We took our annual trip to the Bristol Renaissance Faire. Normally we visit for just a day, but this year we decided to make a whole weekend of it.
I just love the atmosphere of the faire. Walking outside on the dirt roads, surrounded by trees and flowers, with the sun beaming down on us, and street performers at every corner...it was both relaxing and exciting.
Cosplaying at a convention is fun, but costuming at a ren faire is an experience. There's just something perfectly awesome about walking around a medieval village as a wizard.
Mike and I both had new costume this year. He was a Mage Apprentice the entire weekend, and I wore a sort of "villager" costume on Saturday, and my Merlin inspire costume on Sunday (If you haven't seen the BBC's Merlin TV series, I definitely recommend you watch it on Netflix now! I'm completely obsessed with the show).
We went to the faire with no particular schedule in mind. If we happened to stumble upon a performance, we would stop and watch, but we spent most of the day just popping in and out of shops, eating delicious food, and enjoying the whimsy of it all.
Last year Mike bought this incredible handcrafted staff from a shop called Seekers & Settlers. He let me borrow it for a wizard costume last Halloween, and I've been having staff envy ever since.
So this year I had to buy an awesome staff of my own. One thing I love about Seekers and Settlers is that they have staves and walking sticks that range anywhere from $28-$160+. So there's something for every price range.
Trekking through the faire with staff in hand just felt so right. Lots of people asked where they could buy walking sticks like our, and we directed them to the shop.
We also ran into this incredible group of guys from a troupe called The Banner of St. Michael. They're a group of living historians, that go to different events, sharing information through historical demonstrations and reenactments.

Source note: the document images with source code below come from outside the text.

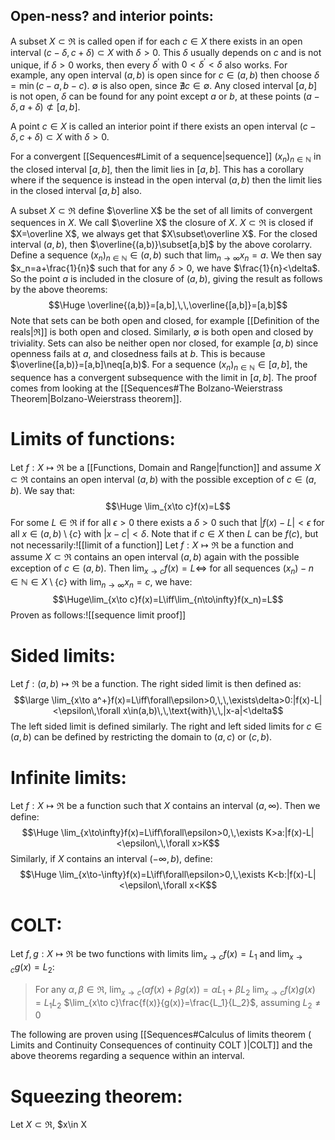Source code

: 
## Open-ness? and interior points:

A subset $X\subset\Re$ is called open if for each $c\in X$ there exists in an open interval $(c-\delta,c+\delta)\subset X$ with $\delta>0$. This $\delta$ usually depends on $c$ and is not unique, if $\delta>0$ works, then every $\delta^\prime$ with $0<\delta^\prime<\delta$ also works. For example, any open interval $(a,b)$ is open since for $c\in(a,b)$ then choose $\delta=\min(c-a,b-c)$. $\emptyset$ is also open, since $\nexists c\in\emptyset$. Any closed interval $[a,b]$ is not open, $\delta$ can be found for any point except $a$ or $b$, at these points $(a-\delta,a+\delta)\not\subset[a,b]$.

A point $c\in X$ is called an interior point if there exists an open interval $(c-\delta,c+\delta)\subset X$ with $\delta>0$.

For a convergent [[Sequences#Limit of a sequence|sequence]] $(x_n)_{n\in\mathbb N}$ in the closed interval $[a,b]$, then the limit lies in $[a,b]$. This has a corollary where if the sequence is instead in the open interval $(a,b)$ then the limit lies in the closed interval $[a,b]$ also.

A subset $X\subset\Re$ define $\overline X$ be the set of all limits of convergent sequences in $X$. We call $\overline X$ the closure of $X$. $X\subset\Re$ is closed if $X=\overline X$, we always get that $X\subset\overline X$. For the closed interval $(a,b)$, then $\overline{(a,b)}\subset[a,b]$ by the above corolarry. Define a sequence $(x_n)_{n\in\mathbb N}\in(a,b)$ such that $\lim_{n\to\infty}x_n=a$. We then say $x_n=a+\frac{1}{n}$ such that for any $\delta>0$, we have $\frac{1}{n}<\delta$. So the point $a$ is included in the closure of $(a,b)$, giving the result as follows by the above theorems:$$\Huge \overline{(a,b)}=[a,b],\,\,\overline{[a,b]}=[a,b]$$
Note that sets can be both open and closed, for example [[Definition of the reals|$\Re$]] is both open and closed. Similarly, $\emptyset$ is both open and closed by triviality. Sets can also be neither open nor closed, for example $[a,b)$ since openness fails at $a$, and closedness fails at $b$. This is because $\overline{[a,b)}=[a,b]\neq[a,b)$. For a sequence $(x_n)_{n\in\mathbb N}\in[a,b]$, the sequence has a convergent subsequence with the limit in $[a,b]$. The proof comes from looking at the [[Sequences#The Bolzano-Weierstrass Theorem|Bolzano-Weierstrass theorem]].

# Limits of functions:

Let $f:X\mapsto\Re$ be a [[Functions, Domain and Range|function]] and assume $X\subset\Re$ contains an open interval $(a,b)$ with the possible exception of $c\in(a,b)$. We say that:$$\Huge \lim_{x\to c}f(x)=L$$For some $L\in\Re$ if for all $\epsilon>0$ there exists a $\delta>0$ such that $|f(x)-L|<\epsilon$ for all $x\in(a,b)\setminus\{c\}$ with $|x-c|<\delta$. Note that if $c\in X$ then $L$ can be $f(c)$, but not necessarily:![[limit of a function]]
Let $f:X\mapsto\Re$ be a function and assume $X\subset\Re$ contains an open interval $(a,b)$ again with the possible exception of $c\in(a,b)$. Then $\lim_{x\to c}f(x)=L\iff$ for all sequences $(x_n)-{n\in\mathbb N}\in X\setminus\{c\}$ with $\lim_{n\to\infty}x_n=c$, we have:$$\Huge\lim_{x\to c}f(x)=L\iff\lim_{n\to\infty}f(x_n)=L$$Proven as follows:![[sequence limit proof]]
# Sided limits:

Let $f:(a,b)\mapsto\Re$ be a function. The right sided limit is then defined as: $$\large \lim_{x\to a^+}f(x)=L\iff\forall\epsilon>0,\,\,\exists\delta>0:|f(x)-L|<\epsilon\,\forall x\in(a,b)\,\,\text{with}\,\,|x-a|<\delta$$The left sided limit is defined similarly. The right and left sided limits for $c\in(a,b)$ can be defined by restricting the domain to $(a,c)$ or $(c,b)$.

# Infinite limits:

Let $f:X\mapsto\Re$ be a function such that $X$ contains an interval $(a,\infty)$. Then we define:$$\Huge \lim_{x\to\infty}f(x)=L\iff\forall\epsilon>0,\,\exists K>a:|f(x)-L|<\epsilon\,\,\forall x>K$$Similarly, if $X$ contains an interval $(-\infty, b)$, define:$$\Huge \lim_{x\to-\infty}f(x)=L\iff\forall\epsilon>0,\,\exists K<b:|f(x)-L|<\epsilon\,\forall x<K$$
# COLT:

Let $f,g:X\mapsto\Re$ be two functions with limits $\lim_{x\to c}f(x)=L_1$ and $\lim_{x\to c}g(x)=L_2$:
> For any $\alpha,\beta\in\Re$, $\lim_{x\to c}(\alpha f(x)+\beta g(x))=\alpha L_1+\beta L_2$
> $\lim_{x\to c}f(x)g(x)=L_1L_2$
> $\lim_{x\to c}\frac{f(x)}{g(x)}=\frac{L_1}{L_2}$, assuming $L_2\neq0$

The following are proven using [[Sequences#Calculus of limits theorem ( Limits and Continuity Consequences of continuity COLT )|COLT]] and the above theorems regarding a sequence within an interval.

# Squeezing theorem:

Let $X\subset\Re$, $x\in X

They showed us how to play an old dice game. I can't remember what it was called, but you place your coin on one of the cards, and if your number comes up on the dice you get two coins back. Mike did end up winning, and he shared his spoils with me.
After spending the day at the Faire, we ordered pizza, and did a Pathfinder dungeon crawl (that was way too tough for just two characters). Since this was just a single adventure we were doing just for the fun of it, we created new characters.
Mike was an Elf Alchemist, and I was a Catfolk Monk. Mike altered a D&D adventure to work with the Pathfinder rules, and we used the Legend of Drizzt cavern tiles as our gaming map.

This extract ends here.